- _Exercise details_
Set down each entry exactly; omit images.

- _Stored records_
╔══

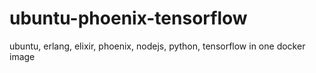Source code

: # ubuntu-phoenix-tensorflow
ubuntu, erlang, elixir, phoenix, nodejs, python, tensorflow in one docker image 
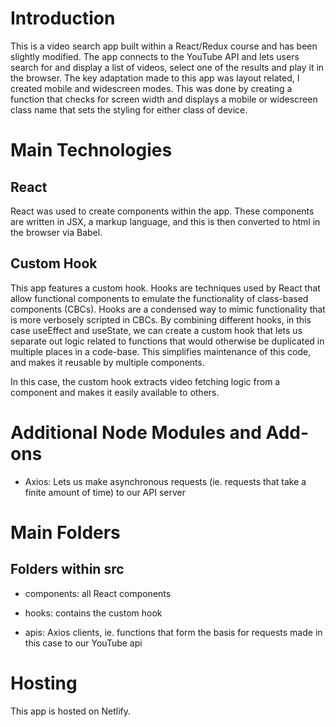 # Introduction

This is a video search app built within a React/Redux course and has been slightly modified. The app connects to the YouTube API and lets users search for and display a list of videos, select one of the results and play it in the browser. The key adaptation made to this app was layout related, I created mobile and widescreen modes. This was done by creating a function that checks for screen width and displays a mobile or widescreen class name that sets the styling for either class of device.

# Main Technologies

## React

React was used to create components within the app. These components are written in JSX, a markup language, and this is then converted to html in the browser via Babel.

## Custom Hook

This app features a custom hook. Hooks are techniques used by React that allow functional components to emulate the functionality of class-based components (CBCs). Hooks are a condensed way to mimic functionality that is more verbosely scripted in CBCs. By combining different hooks, in this case useEffect and useState, we can create a custom hook that lets us separate out logic related to functions that would otherwise be duplicated in multiple places in a code-base. This simplifies maintenance of this code, and makes it reusable by multiple components.

In this case, the custom hook extracts video fetching logic from a component and makes it easily available to others.

# Additional Node Modules and Add-ons

-  Axios: Lets us make asynchronous requests (ie. requests that take a finite amount of time) to our API server

# Main Folders

## Folders within src

-  components: all React components

-  hooks: contains the custom hook

-  apis: Axios clients, ie. functions that form the basis for requests made in this case to our YouTube api

# Hosting

This app is hosted on Netlify.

╚══

- _Response to this task_
Source code

: # ubuntu-phoenix-tensorflow
ubuntu, erlang, elixir, phoenix, nodejs, python, tensorflow in one docker image 
 # Introduction

This is a video search app built within a React/Redux course and has been slightly modified. The app connects to the YouTube API and lets users search for and display a list of videos, select one of the results and play it in the browser. The key adaptation made to this app was layout related, I created mobile and widescreen modes. This was done by creating a function that checks for screen width and displays a mobile or widescreen class name that sets the styling for either class of device.

# Main Technologies

## React

React was used to create components within the app. These components are written in JSX, a markup language, and this is then converted to html in the browser via Babel.

## Custom Hook

This app features a custom hook. Hooks are techniques used by React that allow functional components to emulate the functionality of class-based components (CBCs). Hooks are a condensed way to mimic functionality that is more verbosely scripted in CBCs. By combining different hooks, in this case useEffect and useState, we can create a custom hook that lets us separate out logic related to functions that would otherwise be duplicated in multiple places in a code-base. This simplifies maintenance of this code, and makes it reusable by multiple components.

In this case, the custom hook extracts video fetching logic from a component and makes it easily available to others.

# Additional Node Modules and Add-ons

-  Axios: Lets us make asynchronous requests (ie. requests that take a finite amount of time) to our API server

# Main Folders

## Folders within src

-  components: all React components

-  hooks: contains the custom hook

-  apis: Axios clients, ie. functions that form the basis for requests made in this case to our YouTube api

# Hosting

This app is hosted on Netlify.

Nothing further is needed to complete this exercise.